E con questo potrei concludere il racconto della mia vita religiosa: opus et domus, lavoro e casa, contemplazione, studio e predicazione. La vita di un laico, ma alla fine anche quella del religioso, è però debitrice al caso e ai suoi accidenti. Noi facciamo dei progetti, delle pianificazioni (anche buone per carità), Dio le rovescia e ci mette dove vuole: “ciò che Dio vuole, Dio lo compie”. Anche la mia vita in questo senso è stata un’avventura meravigliosa ed imprevista perché a quarant’anni io e mia figlia ci siamo ritrovati da soli.
Qualcuno di voi ha mai ascoltato quella canzone di De Gregori che si intitola la “Valigia dell’attore”? Ecco noi eravamo quelli lì: “Pronti a qualsiasi cosa pur di stare qua, siamo il padre e la figlia finalmente qua, siamo una grande famiglia, abbiam lasciato soltanto un momento la nostra valigia di là”.

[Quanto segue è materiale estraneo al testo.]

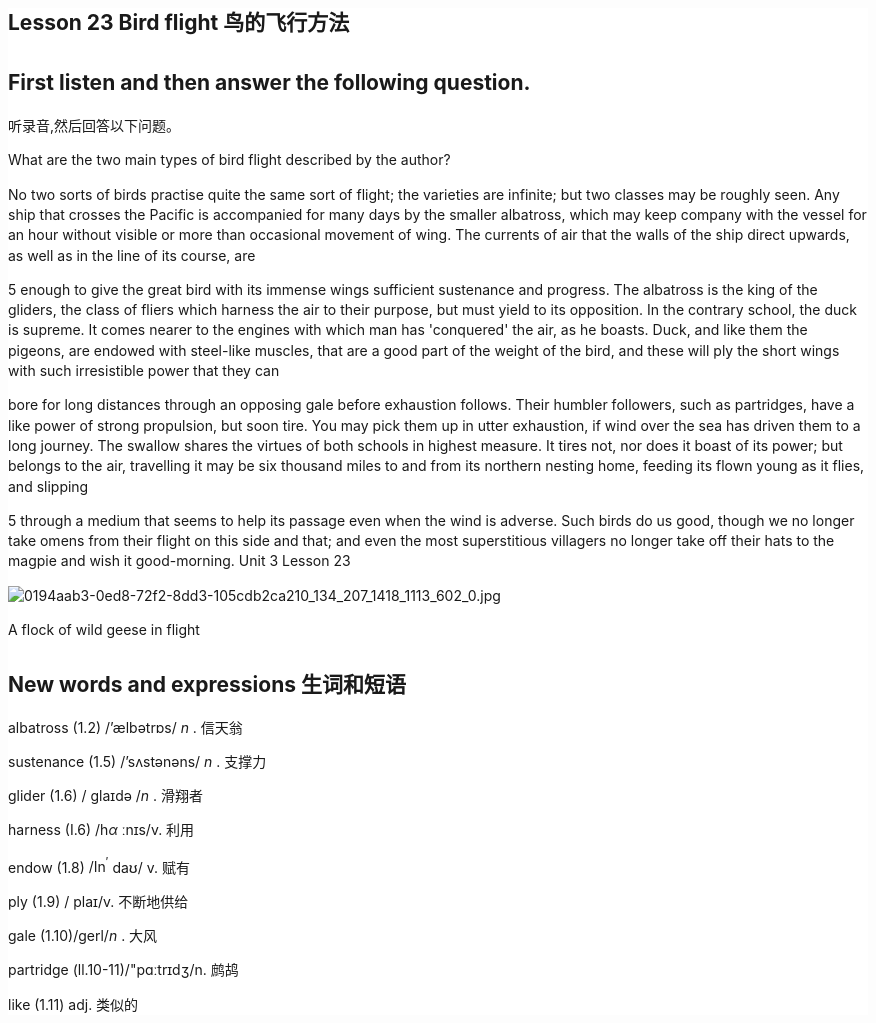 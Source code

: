 ## Lesson 23 Bird flight 鸟的飞行方法

## First listen and then answer the following question.

听录音,然后回答以下问题。

What are the two main types of bird flight described by the author?

No two sorts of birds practise quite the same sort of flight; the varieties are infinite; but two classes may be roughly seen. Any ship that crosses the Pacific is accompanied for many days by the smaller albatross, which may keep company with the vessel for an hour without visible or more than occasional movement of wing. The currents of air that the walls of the ship direct upwards, as well as in the line of its course, are

5 enough to give the great bird with its immense wings sufficient sustenance and progress. The albatross is the king of the gliders, the class of fliers which harness the air to their purpose, but must yield to its opposition. In the contrary school, the duck is supreme. It comes nearer to the engines with which man has 'conquered' the air, as he boasts. Duck, and like them the pigeons, are endowed with steel-like muscles, that are a good part of the weight of the bird, and these will ply the short wings with such irresistible power that they can

bore for long distances through an opposing gale before exhaustion follows. Their humbler followers, such as partridges, have a like power of strong propulsion, but soon tire. You may pick them up in utter exhaustion, if wind over the sea has driven them to a long journey. The swallow shares the virtues of both schools in highest measure. It tires not, nor does it boast of its power; but belongs to the air, travelling it may be six thousand miles to and from its northern nesting home, feeding its flown young as it flies, and slipping

5 through a medium that seems to help its passage even when the wind is adverse. Such birds do us good, though we no longer take omens from their flight on this side and that; and even the most superstitious villagers no longer take off their hats to the magpie and wish it good-morning. Unit 3 Lesson 23

![0194aab3-0ed8-72f2-8dd3-105cdb2ca210_134_207_1418_1113_602_0.jpg](images/0194aab3-0ed8-72f2-8dd3-105cdb2ca210_134_207_1418_1113_602_0.jpg)

A flock of wild geese in flight

## New words and expressions 生词和短语

albatross (1.2) /’ælbətrɒs/ $n$ . 信天翁

sustenance (1.5) /’sʌstənəns/ $n$ . 支撑力

glider (1.6) $/$ glaɪdə $/n$ . 滑翔者

harness (I.6) $/\mathrm{h}\alpha$ ːnɪs/v. 利用

endow (1.8) $/{\mathrm{{In}}}^{\prime }$ daʊ/ v. 赋有

ply (1.9) $/$ plaɪ/v. 不断地供给

gale $\left( {1.10}\right) /\mathrm{{gerl}}/n$ . 大风

partridge (ll.10-11)/"pɑːtrɪdʒ/n. 鹧鸪

like (1.11) adj. 类似的
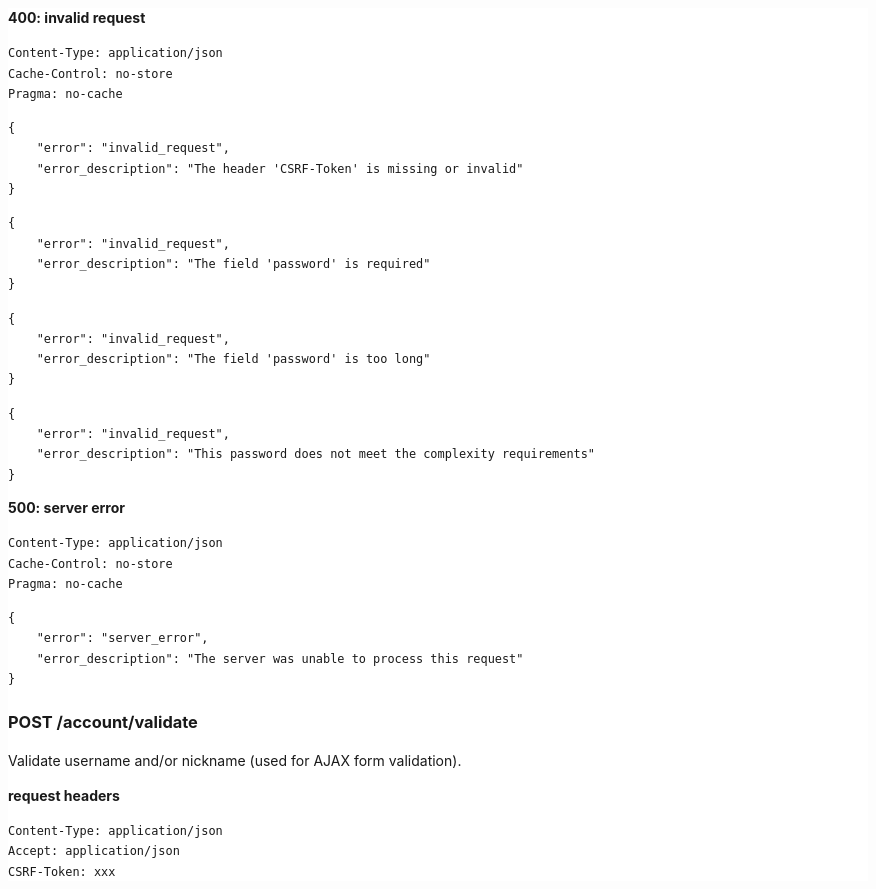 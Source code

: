 **400: invalid request**

```
Content-Type: application/json
Cache-Control: no-store
Pragma: no-cache
```

```
{
    "error": "invalid_request",
    "error_description": "The header 'CSRF-Token' is missing or invalid"
}
```

```
{
    "error": "invalid_request",
    "error_description": "The field 'password' is required"
}
```

```
{
    "error": "invalid_request",
    "error_description": "The field 'password' is too long"
}
```

```
{
    "error": "invalid_request",
    "error_description": "This password does not meet the complexity requirements"
}
```

**500: server error**

```
Content-Type: application/json
Cache-Control: no-store
Pragma: no-cache
```

```
{
    "error": "server_error",
    "error_description": "The server was unable to process this request"
}
```

### POST /account/validate

Validate username and/or nickname (used for AJAX form validation).

**request headers**

```
Content-Type: application/json
Accept: application/json
CSRF-Token: xxx
```
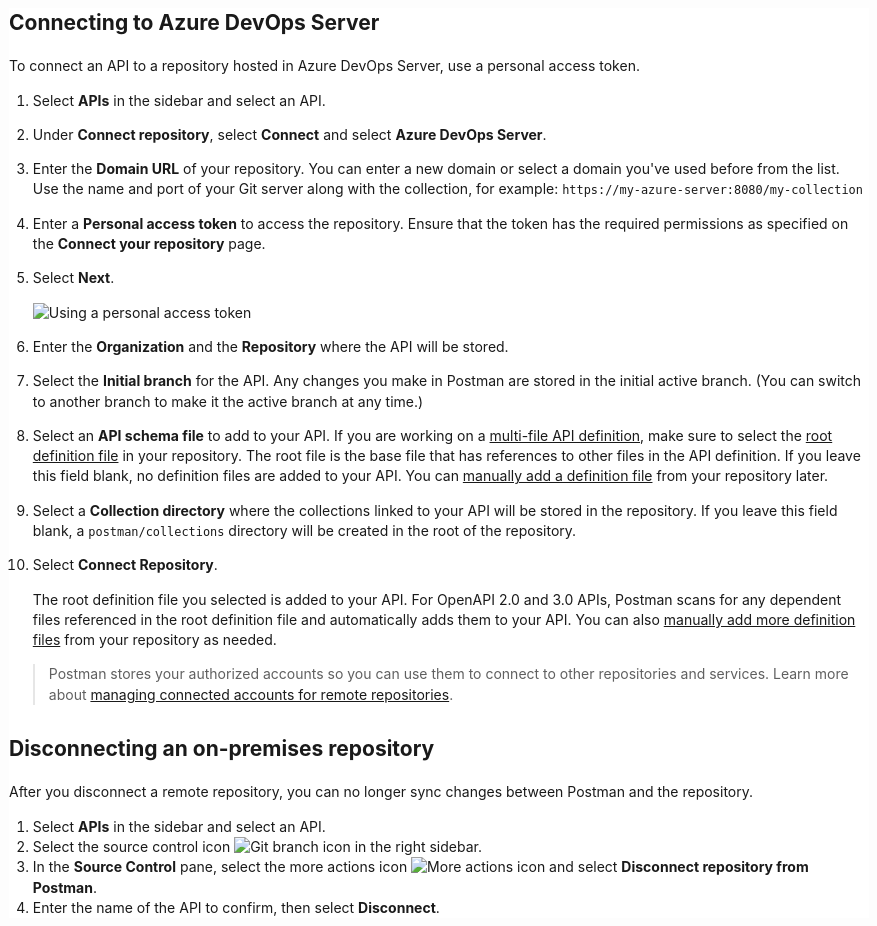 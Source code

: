 ## Connecting to Azure DevOps Server

To connect an API to a repository hosted in Azure DevOps Server, use a personal access token.

1. Select **APIs** in the sidebar and select an API.
1. Under **Connect repository**, select **Connect** and select **Azure DevOps Server**.
1. Enter the **Domain URL** of your repository. You can enter a new domain or select a domain you've used before from the list. Use the name and port of your Git server along with the collection, for example: `https://my-azure-server:8080/my-collection`
1. Enter a **Personal access token** to access the repository. Ensure that the token has the required permissions as specified on the **Connect your repository** page.
1. Select **Next**.

    <img alt="Using a personal access token" src="https://assets.postman.com/postman-docs/v10/api-builder-use-access-token-v10-12.jpg" width ="564px"/>

1. Enter the **Organization** and the **Repository** where the API will be stored.
1. Select the **Initial branch** for the API. Any changes you make in Postman are stored in the initial active branch. (You can switch to another branch to make it the active branch at any time.)
1. Select an **API schema file** to add to your API. If you are working on a [multi-file API definition](/docs/designing-and-developing-your-api/developing-an-api/defining-an-api/#working-with-multi-file-api-definitions), make sure to select the [root definition file](/docs/designing-and-developing-your-api/developing-an-api/defining-an-api/#about-root-files) in your repository. The root file is the base file that has references to other files in the API definition. If you leave this field blank, no definition files are added to your API. You can [manually add a definition file](/docs/designing-and-developing-your-api/developing-an-api/defining-an-api/#adding-an-api-definition-from-a-connected-repository) from your repository later.
1. Select a **Collection directory** where the collections linked to your API will be stored in the repository. If you leave this field blank, a `postman/collections` directory will be created in the root of the repository.
1. Select **Connect Repository**.

    The root definition file you selected is added to your API. For OpenAPI 2.0 and 3.0 APIs, Postman scans for any dependent files referenced in the root definition file and automatically adds them to your API. You can also [manually add more definition files](/docs/designing-and-developing-your-api/developing-an-api/defining-an-api/#adding-files-from-a-connected-repository) from your repository as needed.

> Postman stores your authorized accounts so you can use them to connect to other repositories and services. Learn more about [managing connected accounts for remote repositories](/docs/designing-and-developing-your-api/versioning-an-api/using-cloud-git-repo/#managing-connected-accounts-for-remote-repositories).

## Disconnecting an on-premises repository

After you disconnect a remote repository, you can no longer sync changes between Postman and the repository.

1. Select **APIs** in the sidebar and select an API.
1. Select the source control icon <img alt="Git branch icon" src="https://assets.postman.com/postman-docs/icon-source-control.jpg#icon" width="16px"/> in the right sidebar.
1. In the **Source Control** pane, select the more actions icon <img alt="More actions icon" src="https://assets.postman.com/postman-docs/icon-more-actions-v9.jpg#icon" width="16px"> and select **Disconnect repository from Postman**.
1. Enter the name of the API to confirm, then select **Disconnect**.
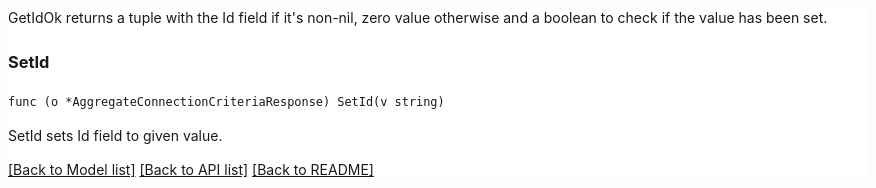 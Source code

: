 GetIdOk returns a tuple with the Id field if it's non-nil, zero value otherwise
and a boolean to check if the value has been set.

### SetId

`func (o *AggregateConnectionCriteriaResponse) SetId(v string)`

SetId sets Id field to given value.



[[Back to Model list]](../README.md#documentation-for-models) [[Back to API list]](../README.md#documentation-for-api-endpoints) [[Back to README]](../README.md)


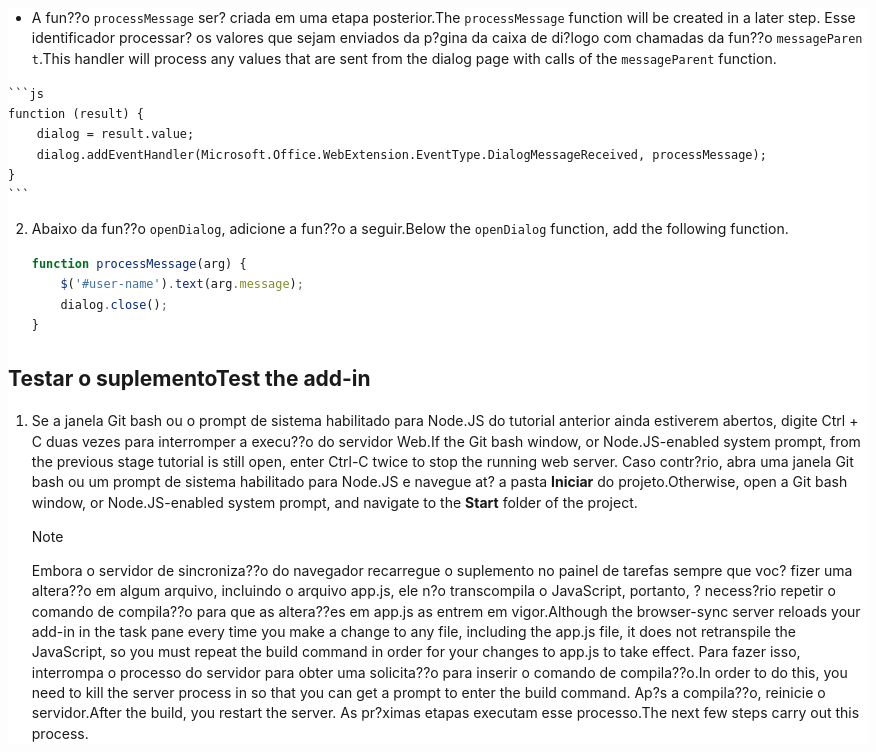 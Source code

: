    - <span data-ttu-id="c9a8b-157">A fun??o `processMessage` ser? criada em uma etapa posterior.</span><span class="sxs-lookup"><span data-stu-id="c9a8b-157">The `processMessage` function will be created in a later step.</span></span> <span data-ttu-id="c9a8b-158">Esse identificador processar? os valores que sejam enviados da p?gina da caixa de di?logo com chamadas da fun??o `messageParent`.</span><span class="sxs-lookup"><span data-stu-id="c9a8b-158">This handler will process any values that are sent from the dialog page with calls of the `messageParent` function.</span></span>

    ```js
    function (result) {
        dialog = result.value;
        dialog.addEventHandler(Microsoft.Office.WebExtension.EventType.DialogMessageReceived, processMessage);
    }
    ```

2. <span data-ttu-id="c9a8b-159">Abaixo da fun??o `openDialog`, adicione a fun??o a seguir.</span><span class="sxs-lookup"><span data-stu-id="c9a8b-159">Below the `openDialog` function, add the following function.</span></span>

    ```js
    function processMessage(arg) {
        $('#user-name').text(arg.message);
        dialog.close();
    }
    ```

## <a name="test-the-add-in"></a><span data-ttu-id="c9a8b-160">Testar o suplemento</span><span class="sxs-lookup"><span data-stu-id="c9a8b-160">Test the add-in</span></span>

1. <span data-ttu-id="c9a8b-161">Se a janela Git bash ou o prompt de sistema habilitado para Node.JS do tutorial anterior ainda estiverem abertos, digite Ctrl + C duas vezes para interromper a execu??o do servidor Web.</span><span class="sxs-lookup"><span data-stu-id="c9a8b-161">If the Git bash window, or Node.JS-enabled system prompt, from the previous stage tutorial is still open, enter Ctrl-C twice to stop the running web server.</span></span> <span data-ttu-id="c9a8b-162">Caso contr?rio, abra uma janela Git bash ou um prompt de sistema habilitado para Node.JS e navegue at? a pasta **Iniciar** do projeto.</span><span class="sxs-lookup"><span data-stu-id="c9a8b-162">Otherwise, open a Git bash window, or Node.JS-enabled system prompt, and navigate to the **Start** folder of the project.</span></span>

     > [!NOTE]
     > <span data-ttu-id="c9a8b-163">Embora o servidor de sincroniza??o do navegador recarregue o suplemento no painel de tarefas sempre que voc? fizer uma altera??o em algum arquivo, incluindo o arquivo app.js, ele n?o transcompila o JavaScript, portanto, ? necess?rio repetir o comando de compila??o para que as altera??es em app.js as entrem em vigor.</span><span class="sxs-lookup"><span data-stu-id="c9a8b-163">Although the browser-sync server reloads your add-in in the task pane every time you make a change to any file, including the app.js file, it does not retranspile the JavaScript, so you must repeat the build command in order for your changes to app.js to take effect.</span></span> <span data-ttu-id="c9a8b-164">Para fazer isso, interrompa o processo do servidor para obter uma solicita??o para inserir o comando de compila??o.</span><span class="sxs-lookup"><span data-stu-id="c9a8b-164">In order to do this, you need to kill the server process in so that you can get a prompt to enter the build command.</span></span> <span data-ttu-id="c9a8b-165">Ap?s a compila??o, reinicie o servidor.</span><span class="sxs-lookup"><span data-stu-id="c9a8b-165">After the build, you restart the server.</span></span> <span data-ttu-id="c9a8b-166">As pr?ximas etapas executam esse processo.</span><span class="sxs-lookup"><span data-stu-id="c9a8b-166">The next few steps carry out this process.</span></span>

Eravamo dunque il padre e la figlia, una grande famiglia: pronti a qualsiasi cosa pur di stare là dove eravamo. Ora la mia vita religiosa era tutta centrata su questo fatto, essere padre. Quando diventi padre capisci che dire Padre Nostro non è uno scherzo, che sei figlio e che se Dio ti ama come ami allora puoi anche non avere paura. La genitorialità è presa a carico di una responsabilità tremenda, io non so se la responsabilità sia la più grande forma di amore, so che a volte scambiamo il flusso dei sentimenti, il nostro humus emotivo con l’amore. Mi piace pensare l’amore come responsabilità e volevo essere genitore facendomi carico di tutti gli obblighi del caso.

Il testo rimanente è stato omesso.